Aim of the task: On how many lines of the data below does the word "used" appear? Reply with the number only.

[Saved entries]

________________

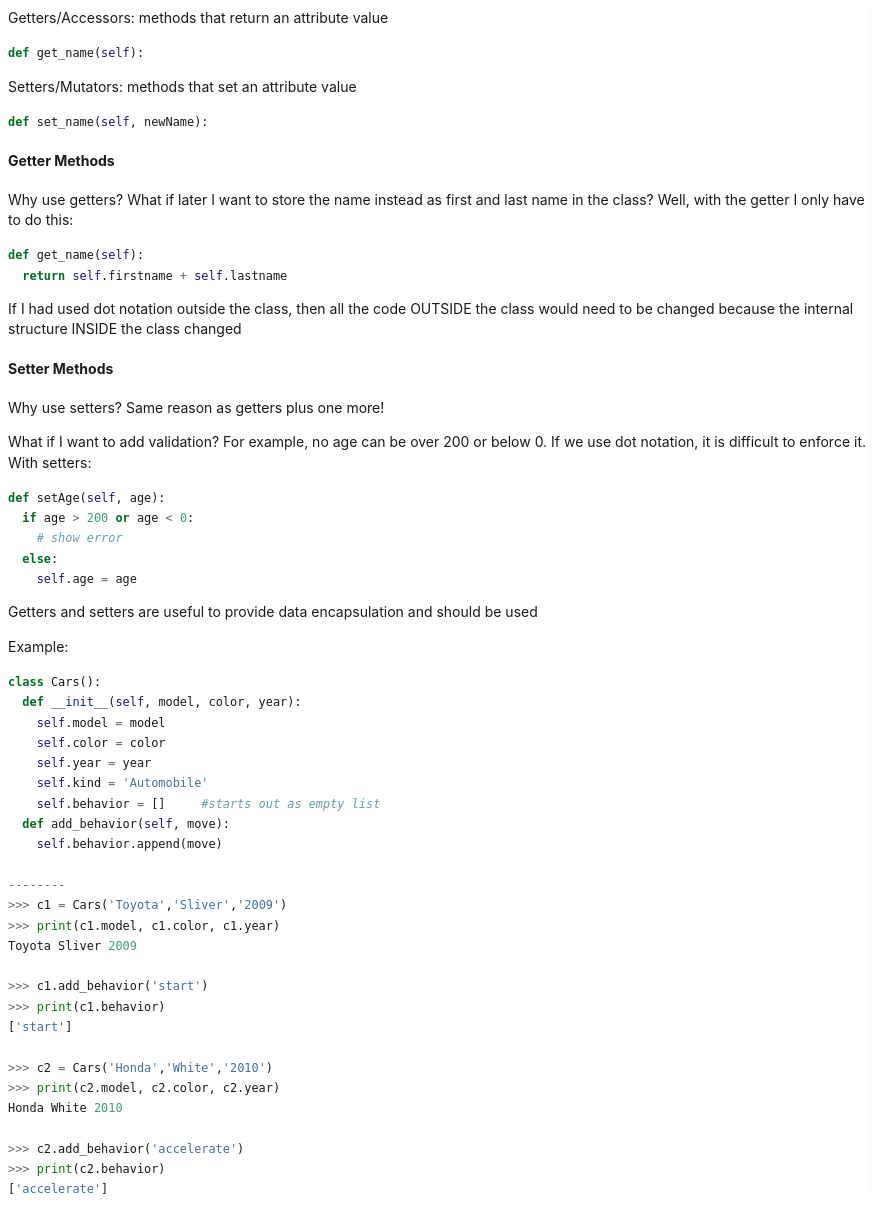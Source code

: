 Getters/Accessors: methods that return an attribute value

```py
def get_name(self):
```

Setters/Mutators: methods that set an attribute value

```py
def set_name(self, newName):
```

#### Getter Methods

Why use getters? What if later I want to store the name instead as first and last name in the class? Well, with the getter I only have to do this:

```py
def get_name(self):
  return self.firstname + self.lastname
```

If I had used dot notation outside the class, then all the code OUTSIDE the class would need to be changed because the internal structure INSIDE the class changed

#### Setter Methods

Why use setters? Same reason as getters plus one more!

What if I want to add validation? For example, no age can be over 200 or below 0. If we use dot notation, it is difficult to enforce it. With setters:

```py
def setAge(self, age):
  if age > 200 or age < 0:
    # show error
  else:
    self.age = age
```

Getters and setters are useful to provide data encapsulation and should be used

Example:

```py
class Cars():
  def __init__(self, model, color, year):
    self.model = model
    self.color = color
    self.year = year
    self.kind = 'Automobile'
    self.behavior = []     #starts out as empty list
  def add_behavior(self, move):
    self.behavior.append(move)

--------
>>> c1 = Cars('Toyota','Sliver','2009')
>>> print(c1.model, c1.color, c1.year)
Toyota Sliver 2009

>>> c1.add_behavior('start')
>>> print(c1.behavior)
['start']

>>> c2 = Cars('Honda','White','2010')
>>> print(c2.model, c2.color, c2.year)
Honda White 2010

>>> c2.add_behavior('accelerate')
>>> print(c2.behavior)
['accelerate']
```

________________

Task response: 2